Was es braucht, sind mobilisierende Forderungen und geeignete Kampfmittel auf transnationaler Ebene. Vor kurzem haben die europäischen Verbände des Öffentlichen Dienstes 1.7 Millionen Unterschriften für eine Europäische Bürgerinitiative gegen die Privatisierung des Wassers zusammengebracht. Dieses transnationale Kampfmittel offensiv einzusetzen, muss doch auch dem Europäischen Gewerkschaftsbund und den ihm angeschlossenen nationalen Gewerkschaften gelingen. Die Rechtswirkungen der Europäischen Bürgerinitiative mögen beschränkt sein. Aber: Die EU-Kommission und der Europäische Gerichtshof werden Probleme bekommen, ihre antisoziale Politik einfach so fortzusetzen, wenn auf diesem Weg elementare soziale Forderungen auf die europäische Agenda kommen. Wie jene nach dem Vorrang der sozialen Rechte vor den Marktfreiheiten. Oder der wirksame Schutz vor Lohndumping.
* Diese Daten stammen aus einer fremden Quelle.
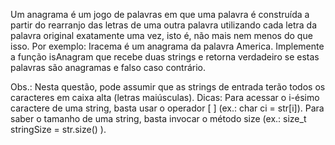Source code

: Um anagrama é um jogo de palavras em que uma palavra é construída a partir do rearranjo das letras de uma outra palavra utilizando cada letra da palavra original exatamente uma vez, isto é, não mais nem menos do que isso.
Por exemplo: Iracema é um anagrama da palavra America.
Implemente a função isAnagram que recebe duas strings e retorna verdadeiro se estas palavras são anagramas e falso caso contrário.

Obs.: Nesta questão, pode assumir que as strings de entrada terão todos os caracteres em caixa alta (letras maiúsculas).
Dicas: Para acessar o i-ésimo caractere de uma string, basta usar o operador [ ] (ex.: char ci = str[i]).
Para saber o tamanho de uma string, basta invocar o método size (ex.: size_t stringSize = str.size() ).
Und es steht noch mehr auf dem Spiel. Die Proteste gegen die antisozialen Entwicklungen in Europa führen entweder nach links oder aber sie kippen nach rechts. Entweder in Richtung einer sozialen Entwicklung. Oder aber in Richtung von Nationalismus und Fremdenfeindlichkeit. Die Gewerkschaften als stärkste und bestorganisierte der sozialen Bewegungen müssen sich ihrer Stärke und ihrer Verantwortung bewusst werden. Sie müssen die elementaren sozialen Forderungen bündeln und den Weg zu einem sozialen Europa vorangehen. Es geht um extrem viel. Für die Menschen, die wieder eine positive Perspektive brauchen. Genauso wie für das Europaprojekt.

Zukunft ist unvorhersehbar

Blicken wir noch einmal zurück. Machen wir einen Zeitsprung von 25 Jahren zurück ins Jahr 1989. Aus der damaligen Perspektive, der Perspektive von 1989 mit dem Europa der zwölf, war unvorstellbar, was sich in den darauffolgenden 25 Jahren alles verändern würde. Die Überwindung der Teilung Europas zwischen Ost und West. Die Erweiterung auf 28 Staaten. Das sind nur Stichworte dafür. Ganz zu schweigen von der Schaffung des Euro.

Was lehrt dieser Perspektivenwechsel? Die Zukunft ist unvorhersehbar, sie steckt voll Überraschungen. Aber gerade in Umbruchzeiten zählen Vorstellungen davon, was sich ändern soll. Oder um Vaclav Havel zu zitieren, «dass wir Verantwortung übernehmen müssen, ohne den Ausgang zu kennen».

Die Gewerkschaften sind lebendige Organisationen, welche die Menschen, die von der Arbeit leben und leben müssen, unabhängig von der Herkunft organisieren. Sie sind Organisationen, die sich an den elementaren Lebensbedürfnissen wie Lohn und Rente orientieren. Die deshalb den Schwierigkeiten und Widersprüchen des Alltags nicht ausweichen können. Und die sich dennoch an weiterreichenden Zielen orientieren müssen.

Der 1. Mai ist der einzige nichtreligiöse Feiertag, der weltumspannend gefeiert wird. Entstanden ist er nicht auf Anweisung von oben, sondern durch eine Bewegung armer Frauen und Männer im Kampf für soziale Gerechtigkeit. Dieser Kampf ist unter veränderten Bedingungen so aktuell wie damals. Der 1. Mai steht für eine soziale und demokratische Alternative zu den vorherrschenden antisozialen Fehlentwicklungen. Und er steht für die gewaltige Kraft der Solidarität.